((

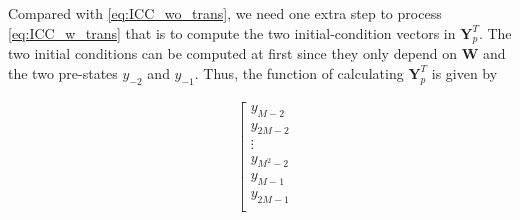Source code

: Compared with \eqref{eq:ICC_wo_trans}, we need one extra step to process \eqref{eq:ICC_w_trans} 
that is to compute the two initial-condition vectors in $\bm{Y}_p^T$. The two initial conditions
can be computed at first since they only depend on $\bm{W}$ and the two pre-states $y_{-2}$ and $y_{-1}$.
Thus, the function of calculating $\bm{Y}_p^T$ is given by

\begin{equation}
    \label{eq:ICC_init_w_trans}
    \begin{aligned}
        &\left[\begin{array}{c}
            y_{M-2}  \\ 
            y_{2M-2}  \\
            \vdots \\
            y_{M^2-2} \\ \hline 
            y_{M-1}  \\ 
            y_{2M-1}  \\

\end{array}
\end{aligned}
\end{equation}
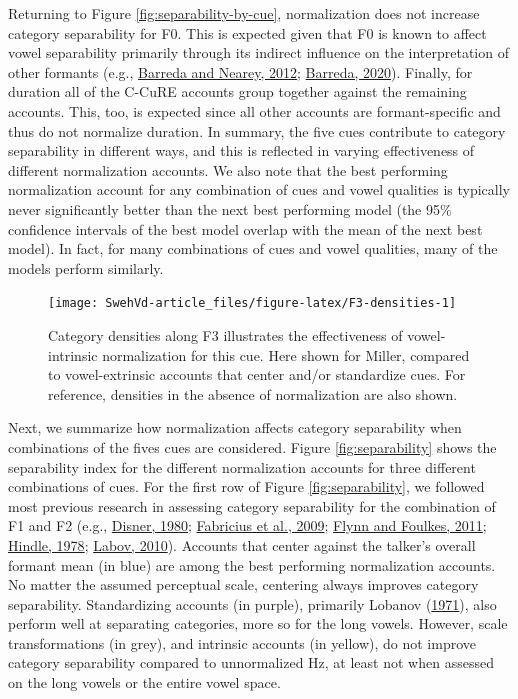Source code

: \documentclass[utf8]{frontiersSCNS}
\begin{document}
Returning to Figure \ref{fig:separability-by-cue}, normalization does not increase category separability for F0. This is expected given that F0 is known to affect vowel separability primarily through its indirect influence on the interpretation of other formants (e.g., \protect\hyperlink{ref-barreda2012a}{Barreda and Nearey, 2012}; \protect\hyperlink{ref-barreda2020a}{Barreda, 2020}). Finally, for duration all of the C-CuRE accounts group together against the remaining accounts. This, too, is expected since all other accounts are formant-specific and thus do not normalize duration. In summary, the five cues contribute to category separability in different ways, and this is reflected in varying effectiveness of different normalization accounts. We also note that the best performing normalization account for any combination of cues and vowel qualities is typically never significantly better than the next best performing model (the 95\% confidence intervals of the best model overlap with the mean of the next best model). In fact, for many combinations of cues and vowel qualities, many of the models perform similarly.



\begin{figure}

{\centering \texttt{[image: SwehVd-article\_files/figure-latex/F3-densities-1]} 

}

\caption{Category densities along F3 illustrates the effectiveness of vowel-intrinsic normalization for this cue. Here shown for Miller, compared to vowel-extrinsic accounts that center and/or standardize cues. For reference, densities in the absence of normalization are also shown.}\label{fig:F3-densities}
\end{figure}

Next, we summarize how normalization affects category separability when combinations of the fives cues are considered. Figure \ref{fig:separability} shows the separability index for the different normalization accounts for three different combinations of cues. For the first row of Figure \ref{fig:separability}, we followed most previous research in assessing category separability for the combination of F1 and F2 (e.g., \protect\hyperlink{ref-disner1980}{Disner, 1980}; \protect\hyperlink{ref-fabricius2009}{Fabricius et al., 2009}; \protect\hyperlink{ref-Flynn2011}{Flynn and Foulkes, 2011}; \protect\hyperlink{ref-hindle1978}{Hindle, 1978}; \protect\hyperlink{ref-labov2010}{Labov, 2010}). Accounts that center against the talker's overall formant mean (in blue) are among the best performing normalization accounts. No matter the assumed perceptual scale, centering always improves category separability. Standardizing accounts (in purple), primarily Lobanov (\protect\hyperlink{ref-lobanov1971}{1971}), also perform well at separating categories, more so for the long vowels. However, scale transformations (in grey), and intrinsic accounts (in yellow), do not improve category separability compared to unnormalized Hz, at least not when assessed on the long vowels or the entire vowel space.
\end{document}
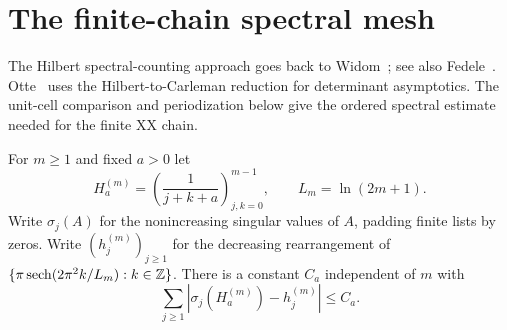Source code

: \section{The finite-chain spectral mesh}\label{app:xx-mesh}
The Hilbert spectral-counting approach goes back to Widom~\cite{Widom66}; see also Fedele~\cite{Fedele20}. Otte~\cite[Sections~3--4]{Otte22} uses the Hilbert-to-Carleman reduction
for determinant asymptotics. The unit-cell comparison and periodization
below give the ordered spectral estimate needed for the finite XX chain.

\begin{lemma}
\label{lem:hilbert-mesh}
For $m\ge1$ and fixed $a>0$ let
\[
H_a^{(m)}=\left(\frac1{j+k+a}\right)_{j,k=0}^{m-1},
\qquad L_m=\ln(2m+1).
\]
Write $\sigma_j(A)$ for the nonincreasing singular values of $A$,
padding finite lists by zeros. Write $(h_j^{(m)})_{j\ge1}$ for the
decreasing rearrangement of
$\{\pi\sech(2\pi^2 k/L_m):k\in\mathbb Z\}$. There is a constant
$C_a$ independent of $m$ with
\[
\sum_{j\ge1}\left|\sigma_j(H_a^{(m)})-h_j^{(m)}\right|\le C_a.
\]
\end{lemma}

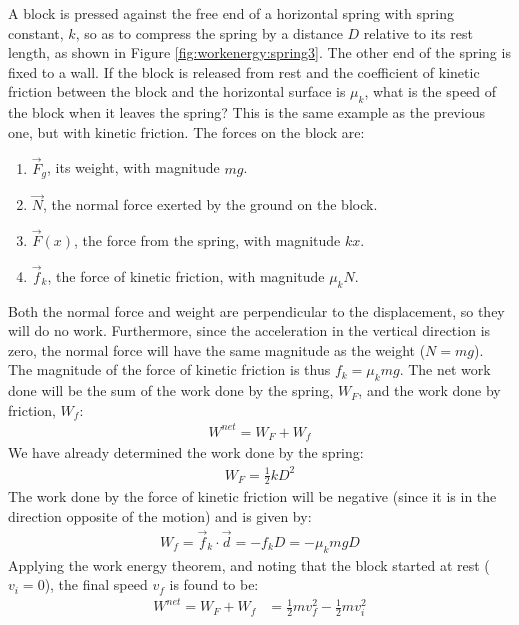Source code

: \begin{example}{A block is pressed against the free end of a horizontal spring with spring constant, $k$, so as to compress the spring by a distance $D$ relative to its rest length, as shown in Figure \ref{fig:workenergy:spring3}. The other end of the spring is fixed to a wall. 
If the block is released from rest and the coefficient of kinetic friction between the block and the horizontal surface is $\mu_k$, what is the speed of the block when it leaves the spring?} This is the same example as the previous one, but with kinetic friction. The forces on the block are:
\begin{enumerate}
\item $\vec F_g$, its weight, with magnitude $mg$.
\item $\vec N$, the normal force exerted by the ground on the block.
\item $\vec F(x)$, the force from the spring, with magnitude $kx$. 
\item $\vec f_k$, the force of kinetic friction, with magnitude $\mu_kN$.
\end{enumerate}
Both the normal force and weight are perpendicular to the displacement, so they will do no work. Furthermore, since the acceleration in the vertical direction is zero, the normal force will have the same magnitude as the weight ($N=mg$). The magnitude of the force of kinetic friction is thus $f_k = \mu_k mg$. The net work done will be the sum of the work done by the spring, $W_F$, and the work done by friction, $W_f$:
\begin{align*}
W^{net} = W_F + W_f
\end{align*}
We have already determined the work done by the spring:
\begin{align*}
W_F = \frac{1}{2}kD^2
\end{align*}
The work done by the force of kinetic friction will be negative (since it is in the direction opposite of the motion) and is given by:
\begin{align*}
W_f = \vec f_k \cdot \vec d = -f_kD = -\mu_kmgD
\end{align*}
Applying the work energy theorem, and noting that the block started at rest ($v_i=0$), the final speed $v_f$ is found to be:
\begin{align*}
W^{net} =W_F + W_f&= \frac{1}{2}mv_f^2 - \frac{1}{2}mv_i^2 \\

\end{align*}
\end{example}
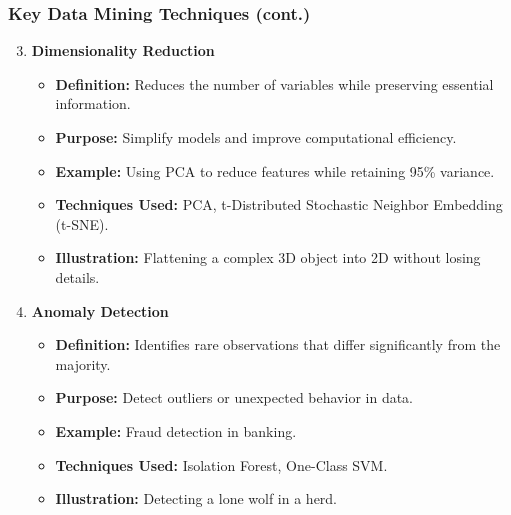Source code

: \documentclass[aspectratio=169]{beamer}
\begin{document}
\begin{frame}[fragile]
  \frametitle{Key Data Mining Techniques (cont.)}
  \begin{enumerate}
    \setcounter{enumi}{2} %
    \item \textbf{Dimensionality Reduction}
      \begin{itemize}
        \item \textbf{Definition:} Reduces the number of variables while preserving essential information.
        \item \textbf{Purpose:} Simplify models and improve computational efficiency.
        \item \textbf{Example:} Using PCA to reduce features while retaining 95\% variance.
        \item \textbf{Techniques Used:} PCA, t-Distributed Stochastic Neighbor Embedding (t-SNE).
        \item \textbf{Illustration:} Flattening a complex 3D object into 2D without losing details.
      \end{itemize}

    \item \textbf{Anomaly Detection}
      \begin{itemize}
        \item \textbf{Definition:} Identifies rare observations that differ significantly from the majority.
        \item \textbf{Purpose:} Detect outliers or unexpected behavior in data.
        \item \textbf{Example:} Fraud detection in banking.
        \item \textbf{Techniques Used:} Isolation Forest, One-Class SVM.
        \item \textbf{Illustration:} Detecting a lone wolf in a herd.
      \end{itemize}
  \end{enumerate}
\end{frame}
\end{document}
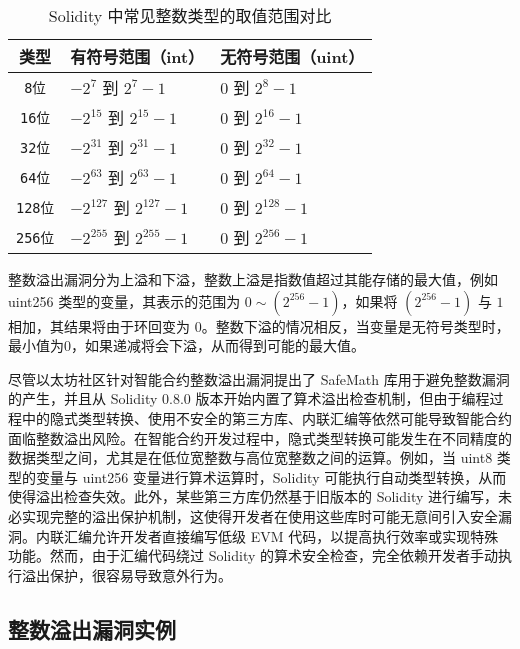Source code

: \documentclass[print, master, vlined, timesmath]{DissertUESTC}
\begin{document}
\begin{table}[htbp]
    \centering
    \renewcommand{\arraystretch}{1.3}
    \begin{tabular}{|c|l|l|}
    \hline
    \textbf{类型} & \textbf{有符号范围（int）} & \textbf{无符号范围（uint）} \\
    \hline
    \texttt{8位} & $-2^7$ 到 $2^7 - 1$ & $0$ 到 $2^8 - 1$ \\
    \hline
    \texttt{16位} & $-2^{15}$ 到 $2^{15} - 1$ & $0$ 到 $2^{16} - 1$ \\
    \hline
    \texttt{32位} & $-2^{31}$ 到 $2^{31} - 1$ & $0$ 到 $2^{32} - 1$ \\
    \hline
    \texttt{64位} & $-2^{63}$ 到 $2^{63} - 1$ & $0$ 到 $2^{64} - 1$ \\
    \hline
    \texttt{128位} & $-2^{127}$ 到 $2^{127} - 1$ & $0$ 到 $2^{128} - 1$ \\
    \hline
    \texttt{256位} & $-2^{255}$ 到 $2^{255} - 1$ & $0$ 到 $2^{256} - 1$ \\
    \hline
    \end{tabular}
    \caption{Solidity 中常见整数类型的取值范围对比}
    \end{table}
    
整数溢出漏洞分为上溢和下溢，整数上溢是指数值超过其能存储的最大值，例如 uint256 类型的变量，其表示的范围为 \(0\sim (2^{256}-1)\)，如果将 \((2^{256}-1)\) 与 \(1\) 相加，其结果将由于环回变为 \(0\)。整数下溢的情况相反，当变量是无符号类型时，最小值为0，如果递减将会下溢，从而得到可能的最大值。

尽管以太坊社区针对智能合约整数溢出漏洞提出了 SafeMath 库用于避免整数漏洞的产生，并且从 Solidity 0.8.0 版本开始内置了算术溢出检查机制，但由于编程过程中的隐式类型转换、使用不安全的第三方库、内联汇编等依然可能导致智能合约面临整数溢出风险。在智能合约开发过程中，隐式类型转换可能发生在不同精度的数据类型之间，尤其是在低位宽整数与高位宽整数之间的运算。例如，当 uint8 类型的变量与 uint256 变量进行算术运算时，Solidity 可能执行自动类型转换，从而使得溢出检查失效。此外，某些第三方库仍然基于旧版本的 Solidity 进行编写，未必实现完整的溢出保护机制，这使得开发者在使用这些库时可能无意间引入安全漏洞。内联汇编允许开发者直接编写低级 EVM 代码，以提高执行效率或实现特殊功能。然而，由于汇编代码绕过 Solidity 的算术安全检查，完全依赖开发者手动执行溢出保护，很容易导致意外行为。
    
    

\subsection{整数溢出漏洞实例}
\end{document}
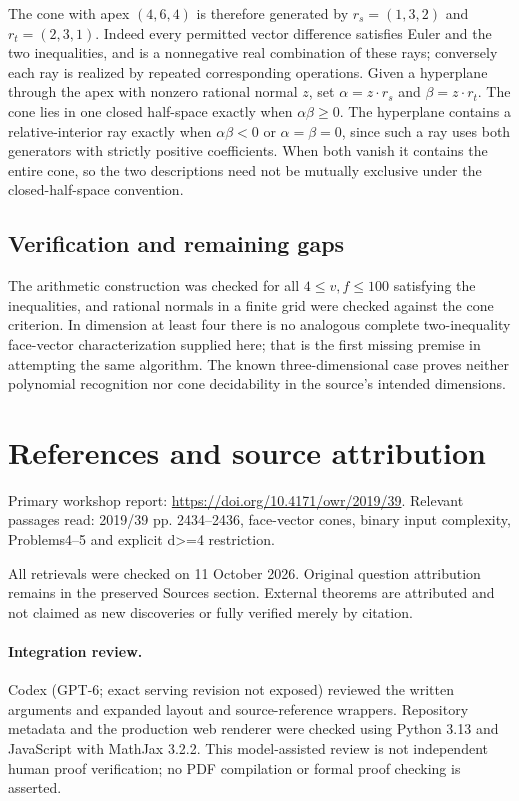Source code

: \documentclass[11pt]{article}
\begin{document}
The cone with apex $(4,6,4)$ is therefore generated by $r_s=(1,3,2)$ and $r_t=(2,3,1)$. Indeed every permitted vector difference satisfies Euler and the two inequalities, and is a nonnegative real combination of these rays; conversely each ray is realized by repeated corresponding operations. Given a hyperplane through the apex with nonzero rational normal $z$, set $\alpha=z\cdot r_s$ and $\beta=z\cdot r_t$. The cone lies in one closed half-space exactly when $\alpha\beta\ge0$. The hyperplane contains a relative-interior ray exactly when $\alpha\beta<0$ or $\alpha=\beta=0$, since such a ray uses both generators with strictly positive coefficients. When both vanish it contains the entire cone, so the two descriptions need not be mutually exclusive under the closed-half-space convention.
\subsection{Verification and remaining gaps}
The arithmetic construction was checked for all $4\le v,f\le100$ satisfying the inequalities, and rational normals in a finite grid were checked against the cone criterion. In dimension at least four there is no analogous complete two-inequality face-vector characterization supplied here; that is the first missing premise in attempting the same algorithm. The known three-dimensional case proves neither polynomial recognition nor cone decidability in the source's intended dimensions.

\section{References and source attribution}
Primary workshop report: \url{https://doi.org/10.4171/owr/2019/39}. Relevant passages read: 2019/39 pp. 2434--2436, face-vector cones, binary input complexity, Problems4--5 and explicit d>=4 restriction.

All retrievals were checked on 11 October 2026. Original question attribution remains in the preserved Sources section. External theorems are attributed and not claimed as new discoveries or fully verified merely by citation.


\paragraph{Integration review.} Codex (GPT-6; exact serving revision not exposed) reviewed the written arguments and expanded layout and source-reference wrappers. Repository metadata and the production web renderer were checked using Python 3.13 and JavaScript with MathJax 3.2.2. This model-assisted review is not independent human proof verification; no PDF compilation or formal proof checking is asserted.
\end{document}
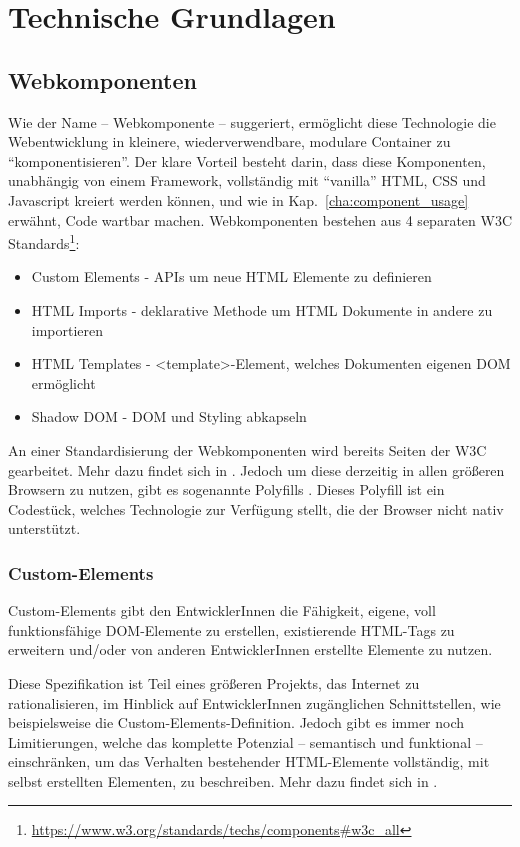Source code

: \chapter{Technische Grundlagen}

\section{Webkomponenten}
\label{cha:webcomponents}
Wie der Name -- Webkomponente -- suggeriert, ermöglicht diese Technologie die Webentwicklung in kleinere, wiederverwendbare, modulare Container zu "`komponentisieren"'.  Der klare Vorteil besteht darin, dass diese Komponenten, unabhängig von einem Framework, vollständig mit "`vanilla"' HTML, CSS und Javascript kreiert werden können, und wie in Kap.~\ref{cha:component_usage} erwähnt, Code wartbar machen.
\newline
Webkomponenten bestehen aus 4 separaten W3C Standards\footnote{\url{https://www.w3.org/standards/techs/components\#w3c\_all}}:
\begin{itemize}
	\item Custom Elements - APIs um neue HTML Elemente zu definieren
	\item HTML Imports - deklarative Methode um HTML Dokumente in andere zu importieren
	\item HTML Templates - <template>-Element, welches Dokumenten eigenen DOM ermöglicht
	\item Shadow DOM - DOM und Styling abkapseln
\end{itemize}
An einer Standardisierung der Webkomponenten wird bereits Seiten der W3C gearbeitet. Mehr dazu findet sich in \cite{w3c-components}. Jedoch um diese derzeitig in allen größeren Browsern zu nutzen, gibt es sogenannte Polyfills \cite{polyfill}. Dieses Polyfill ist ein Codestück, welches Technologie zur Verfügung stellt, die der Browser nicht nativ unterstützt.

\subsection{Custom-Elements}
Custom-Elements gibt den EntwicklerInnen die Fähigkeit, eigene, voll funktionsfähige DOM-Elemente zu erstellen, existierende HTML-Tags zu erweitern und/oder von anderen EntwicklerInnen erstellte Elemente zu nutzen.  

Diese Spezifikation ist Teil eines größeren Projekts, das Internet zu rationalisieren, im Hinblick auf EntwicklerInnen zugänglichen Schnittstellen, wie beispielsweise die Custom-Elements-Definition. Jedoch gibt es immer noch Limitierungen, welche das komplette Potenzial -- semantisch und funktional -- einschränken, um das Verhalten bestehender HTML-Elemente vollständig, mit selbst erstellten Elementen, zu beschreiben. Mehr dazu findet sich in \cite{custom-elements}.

))

▸ **Aim of the task**
Lines in the data that hold "Jedoch" must be located and copied.

▸ **Response to this task**
An einer Standardisierung der Webkomponenten wird bereits Seiten der W3C gearbeitet. Mehr dazu findet sich in \cite{w3c-components}. Jedoch um diese derzeitig in allen größeren Browsern zu nutzen, gibt es sogenannte Polyfills \cite{polyfill}. Dieses Polyfill ist ein Codestück, welches Technologie zur Verfügung stellt, die der Browser nicht nativ unterstützt.
Diese Spezifikation ist Teil eines größeren Projekts, das Internet zu rationalisieren, im Hinblick auf EntwicklerInnen zugänglichen Schnittstellen, wie beispielsweise die Custom-Elements-Definition. Jedoch gibt es immer noch Limitierungen, welche das komplette Potenzial -- semantisch und funktional -- einschränken, um das Verhalten bestehender HTML-Elemente vollständig, mit selbst erstellten Elementen, zu beschreiben. Mehr dazu findet sich in \cite{custom-elements}.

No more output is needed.